**EXERCISE BRIEF:**
Only the lines from the one containing "the derivative in" through the one containing "505 & src/cross\_sim/\_\_init\_\_.py" should be printed, exactly as they appear below, with both ends included.

Items listed in a dataset:

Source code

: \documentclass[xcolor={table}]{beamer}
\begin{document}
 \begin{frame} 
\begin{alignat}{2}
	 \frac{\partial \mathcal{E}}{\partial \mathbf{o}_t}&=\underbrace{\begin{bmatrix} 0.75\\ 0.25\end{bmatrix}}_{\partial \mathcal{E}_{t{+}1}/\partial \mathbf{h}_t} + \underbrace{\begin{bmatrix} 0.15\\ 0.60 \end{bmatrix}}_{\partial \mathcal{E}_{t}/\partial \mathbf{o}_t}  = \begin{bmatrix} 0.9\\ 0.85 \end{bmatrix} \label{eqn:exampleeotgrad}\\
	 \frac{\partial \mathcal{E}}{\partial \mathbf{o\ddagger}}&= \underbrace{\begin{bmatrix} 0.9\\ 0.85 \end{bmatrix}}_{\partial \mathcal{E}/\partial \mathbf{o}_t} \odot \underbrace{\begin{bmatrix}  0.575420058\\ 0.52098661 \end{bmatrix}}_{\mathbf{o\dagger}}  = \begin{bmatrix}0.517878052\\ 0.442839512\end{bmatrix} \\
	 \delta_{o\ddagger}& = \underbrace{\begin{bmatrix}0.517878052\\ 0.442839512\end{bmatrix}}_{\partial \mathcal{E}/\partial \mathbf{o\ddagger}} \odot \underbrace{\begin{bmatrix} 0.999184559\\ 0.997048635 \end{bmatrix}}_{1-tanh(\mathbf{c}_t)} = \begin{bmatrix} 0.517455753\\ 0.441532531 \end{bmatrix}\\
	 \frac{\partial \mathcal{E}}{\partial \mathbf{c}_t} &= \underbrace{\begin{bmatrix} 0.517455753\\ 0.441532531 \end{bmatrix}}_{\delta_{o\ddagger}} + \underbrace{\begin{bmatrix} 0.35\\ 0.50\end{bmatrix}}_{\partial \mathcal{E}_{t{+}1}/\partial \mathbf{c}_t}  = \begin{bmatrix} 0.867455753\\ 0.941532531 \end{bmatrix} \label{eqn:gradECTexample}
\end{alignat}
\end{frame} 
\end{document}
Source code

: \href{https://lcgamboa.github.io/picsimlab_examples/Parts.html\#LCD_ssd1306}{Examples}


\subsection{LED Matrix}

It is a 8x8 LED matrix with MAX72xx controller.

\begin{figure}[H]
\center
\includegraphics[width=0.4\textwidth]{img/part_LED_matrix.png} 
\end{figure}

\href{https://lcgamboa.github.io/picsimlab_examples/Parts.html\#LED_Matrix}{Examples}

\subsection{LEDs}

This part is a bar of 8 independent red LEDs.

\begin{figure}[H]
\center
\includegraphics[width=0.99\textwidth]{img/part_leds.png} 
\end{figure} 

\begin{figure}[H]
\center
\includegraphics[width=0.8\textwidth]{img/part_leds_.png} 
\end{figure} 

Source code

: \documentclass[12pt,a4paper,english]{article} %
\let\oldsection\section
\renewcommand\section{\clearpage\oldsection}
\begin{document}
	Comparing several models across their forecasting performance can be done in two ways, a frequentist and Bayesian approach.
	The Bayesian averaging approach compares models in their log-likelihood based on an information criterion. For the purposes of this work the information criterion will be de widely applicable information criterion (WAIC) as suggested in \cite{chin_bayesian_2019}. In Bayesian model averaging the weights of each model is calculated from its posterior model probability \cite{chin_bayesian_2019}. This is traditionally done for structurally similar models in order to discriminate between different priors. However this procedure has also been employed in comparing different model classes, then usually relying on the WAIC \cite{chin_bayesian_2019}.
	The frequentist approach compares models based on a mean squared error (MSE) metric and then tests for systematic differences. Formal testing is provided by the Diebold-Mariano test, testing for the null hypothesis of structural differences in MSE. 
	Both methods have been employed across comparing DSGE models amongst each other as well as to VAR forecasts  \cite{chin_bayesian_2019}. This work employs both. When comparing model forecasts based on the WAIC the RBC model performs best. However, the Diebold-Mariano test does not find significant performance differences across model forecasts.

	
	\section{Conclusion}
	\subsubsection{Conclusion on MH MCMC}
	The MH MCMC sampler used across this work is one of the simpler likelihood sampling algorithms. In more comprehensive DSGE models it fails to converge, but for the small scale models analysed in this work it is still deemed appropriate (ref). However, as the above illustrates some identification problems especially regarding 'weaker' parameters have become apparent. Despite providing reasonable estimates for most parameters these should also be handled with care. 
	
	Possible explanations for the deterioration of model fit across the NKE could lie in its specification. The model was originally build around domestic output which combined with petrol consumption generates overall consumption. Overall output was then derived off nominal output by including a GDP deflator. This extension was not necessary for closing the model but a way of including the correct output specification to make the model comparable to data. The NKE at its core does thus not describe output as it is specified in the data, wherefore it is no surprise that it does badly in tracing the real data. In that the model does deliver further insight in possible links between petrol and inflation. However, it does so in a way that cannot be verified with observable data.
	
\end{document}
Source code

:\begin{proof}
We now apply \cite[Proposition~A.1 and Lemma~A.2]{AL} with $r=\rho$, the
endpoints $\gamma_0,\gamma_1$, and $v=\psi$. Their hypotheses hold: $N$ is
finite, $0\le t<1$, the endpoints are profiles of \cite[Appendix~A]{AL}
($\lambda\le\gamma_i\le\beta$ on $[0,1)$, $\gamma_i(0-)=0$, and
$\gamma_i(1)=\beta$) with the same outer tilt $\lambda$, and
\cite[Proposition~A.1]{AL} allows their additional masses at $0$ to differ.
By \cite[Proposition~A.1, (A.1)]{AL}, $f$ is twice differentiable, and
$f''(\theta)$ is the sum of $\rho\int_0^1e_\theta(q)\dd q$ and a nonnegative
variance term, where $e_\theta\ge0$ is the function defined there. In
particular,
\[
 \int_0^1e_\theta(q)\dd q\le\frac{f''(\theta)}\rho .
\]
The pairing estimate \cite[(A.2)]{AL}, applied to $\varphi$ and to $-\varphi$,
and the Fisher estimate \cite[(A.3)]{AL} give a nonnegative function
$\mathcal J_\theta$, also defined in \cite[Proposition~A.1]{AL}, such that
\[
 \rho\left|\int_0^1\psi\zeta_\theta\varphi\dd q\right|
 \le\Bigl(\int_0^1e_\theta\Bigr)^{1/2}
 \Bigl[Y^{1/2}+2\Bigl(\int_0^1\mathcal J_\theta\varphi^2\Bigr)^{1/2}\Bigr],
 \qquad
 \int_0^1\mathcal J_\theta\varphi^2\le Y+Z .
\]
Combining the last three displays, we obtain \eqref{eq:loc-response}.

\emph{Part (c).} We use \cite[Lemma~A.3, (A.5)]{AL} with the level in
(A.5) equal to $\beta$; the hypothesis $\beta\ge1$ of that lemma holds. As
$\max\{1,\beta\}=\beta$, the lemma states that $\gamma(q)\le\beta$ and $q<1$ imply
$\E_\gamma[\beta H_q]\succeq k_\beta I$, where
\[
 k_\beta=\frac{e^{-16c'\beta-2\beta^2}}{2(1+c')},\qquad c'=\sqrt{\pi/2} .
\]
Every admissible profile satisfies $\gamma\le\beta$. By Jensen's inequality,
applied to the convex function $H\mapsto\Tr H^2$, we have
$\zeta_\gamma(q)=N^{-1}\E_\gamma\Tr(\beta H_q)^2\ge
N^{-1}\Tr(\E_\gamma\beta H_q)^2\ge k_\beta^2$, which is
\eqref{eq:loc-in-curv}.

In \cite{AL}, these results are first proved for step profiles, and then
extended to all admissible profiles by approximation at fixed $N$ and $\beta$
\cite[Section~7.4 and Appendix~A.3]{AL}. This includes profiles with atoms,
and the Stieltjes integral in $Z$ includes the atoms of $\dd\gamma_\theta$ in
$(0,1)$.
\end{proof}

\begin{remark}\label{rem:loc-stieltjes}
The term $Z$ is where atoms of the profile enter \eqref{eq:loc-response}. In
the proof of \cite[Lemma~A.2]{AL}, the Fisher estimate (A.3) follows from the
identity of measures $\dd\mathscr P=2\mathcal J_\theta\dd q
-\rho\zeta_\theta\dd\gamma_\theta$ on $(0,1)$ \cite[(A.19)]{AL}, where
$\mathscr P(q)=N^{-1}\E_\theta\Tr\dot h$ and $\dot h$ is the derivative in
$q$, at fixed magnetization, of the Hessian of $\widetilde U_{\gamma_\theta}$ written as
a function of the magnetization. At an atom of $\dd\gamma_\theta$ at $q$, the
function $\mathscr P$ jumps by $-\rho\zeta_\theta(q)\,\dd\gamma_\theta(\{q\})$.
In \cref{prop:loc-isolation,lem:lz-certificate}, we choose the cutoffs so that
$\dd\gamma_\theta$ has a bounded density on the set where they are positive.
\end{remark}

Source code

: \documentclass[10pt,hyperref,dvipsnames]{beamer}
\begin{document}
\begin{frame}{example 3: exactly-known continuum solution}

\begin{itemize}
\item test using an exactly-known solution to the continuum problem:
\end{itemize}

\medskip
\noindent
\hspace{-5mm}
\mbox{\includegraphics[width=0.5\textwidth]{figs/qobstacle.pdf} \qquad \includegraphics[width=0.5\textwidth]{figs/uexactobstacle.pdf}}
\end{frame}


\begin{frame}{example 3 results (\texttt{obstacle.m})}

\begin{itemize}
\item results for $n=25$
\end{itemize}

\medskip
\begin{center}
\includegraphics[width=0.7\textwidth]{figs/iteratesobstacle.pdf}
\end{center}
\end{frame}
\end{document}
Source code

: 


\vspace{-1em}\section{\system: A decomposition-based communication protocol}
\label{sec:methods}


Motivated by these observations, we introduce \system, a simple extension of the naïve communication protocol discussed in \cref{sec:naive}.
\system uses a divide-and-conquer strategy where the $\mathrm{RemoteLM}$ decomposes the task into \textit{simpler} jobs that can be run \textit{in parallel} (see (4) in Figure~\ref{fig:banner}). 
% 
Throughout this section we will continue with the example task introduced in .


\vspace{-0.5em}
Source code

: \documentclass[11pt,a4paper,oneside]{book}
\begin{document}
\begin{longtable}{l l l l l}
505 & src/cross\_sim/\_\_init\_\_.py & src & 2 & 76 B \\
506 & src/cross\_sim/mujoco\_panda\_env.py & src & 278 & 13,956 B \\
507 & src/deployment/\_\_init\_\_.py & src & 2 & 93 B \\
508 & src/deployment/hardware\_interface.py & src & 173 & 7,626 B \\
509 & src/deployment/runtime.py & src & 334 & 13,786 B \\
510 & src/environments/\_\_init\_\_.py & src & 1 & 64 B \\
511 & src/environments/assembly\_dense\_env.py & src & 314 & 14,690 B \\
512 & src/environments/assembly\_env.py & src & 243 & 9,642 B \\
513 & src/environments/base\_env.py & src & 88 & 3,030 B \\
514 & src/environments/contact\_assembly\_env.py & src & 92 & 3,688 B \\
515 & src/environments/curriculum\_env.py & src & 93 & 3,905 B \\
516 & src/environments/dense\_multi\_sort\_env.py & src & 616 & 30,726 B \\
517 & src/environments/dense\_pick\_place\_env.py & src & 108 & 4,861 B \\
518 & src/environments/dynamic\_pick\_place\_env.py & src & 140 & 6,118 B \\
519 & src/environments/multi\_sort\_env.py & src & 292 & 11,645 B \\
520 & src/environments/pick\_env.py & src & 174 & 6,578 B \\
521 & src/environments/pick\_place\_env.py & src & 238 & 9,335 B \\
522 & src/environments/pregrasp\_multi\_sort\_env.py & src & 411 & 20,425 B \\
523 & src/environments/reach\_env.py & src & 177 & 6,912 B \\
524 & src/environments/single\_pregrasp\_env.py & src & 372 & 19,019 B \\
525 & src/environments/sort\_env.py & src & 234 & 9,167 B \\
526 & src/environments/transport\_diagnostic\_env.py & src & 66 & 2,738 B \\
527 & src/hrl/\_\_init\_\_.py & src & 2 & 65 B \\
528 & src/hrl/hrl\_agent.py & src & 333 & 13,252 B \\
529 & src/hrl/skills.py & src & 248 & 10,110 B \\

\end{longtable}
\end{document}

**ANSWER TO THE PROBLEM:**
$\mathscr P(q)=N^{-1}\E_\theta\Tr\dot h$ and $\dot h$ is the derivative in
$q$, at fixed magnetization, of the Hessian of $\widetilde U_{\gamma_\theta}$ written as
a function of the magnetization. At an atom of $\dd\gamma_\theta$ at $q$, the
function $\mathscr P$ jumps by $-\rho\zeta_\theta(q)\,\dd\gamma_\theta(\{q\})$.
In \cref{prop:loc-isolation,lem:lz-certificate}, we choose the cutoffs so that
$\dd\gamma_\theta$ has a bounded density on the set where they are positive.
\end{remark}

Source code

: \documentclass[10pt,hyperref,dvipsnames]{beamer}
\begin{document}
\begin{frame}{example 3: exactly-known continuum solution}

\begin{itemize}
\item test using an exactly-known solution to the continuum problem:
\end{itemize}

\medskip
\noindent
\hspace{-5mm}
\mbox{\includegraphics[width=0.5\textwidth]{figs/qobstacle.pdf} \qquad \includegraphics[width=0.5\textwidth]{figs/uexactobstacle.pdf}}
\end{frame}


\begin{frame}{example 3 results (\texttt{obstacle.m})}

\begin{itemize}
\item results for $n=25$
\end{itemize}

\medskip
\begin{center}
\includegraphics[width=0.7\textwidth]{figs/iteratesobstacle.pdf}
\end{center}
\end{frame}
\end{document}
Source code

: 


\vspace{-1em}\section{\system: A decomposition-based communication protocol}
\label{sec:methods}


Motivated by these observations, we introduce \system, a simple extension of the naïve communication protocol discussed in \cref{sec:naive}.
\system uses a divide-and-conquer strategy where the $\mathrm{RemoteLM}$ decomposes the task into \textit{simpler} jobs that can be run \textit{in parallel} (see (4) in Figure~\ref{fig:banner}). 
% 
Throughout this section we will continue with the example task introduced in .


\vspace{-0.5em}
Source code

: \documentclass[11pt,a4paper,oneside]{book}
\begin{document}
\begin{longtable}{l l l l l}
505 & src/cross\_sim/\_\_init\_\_.py & src & 2 & 76 B \\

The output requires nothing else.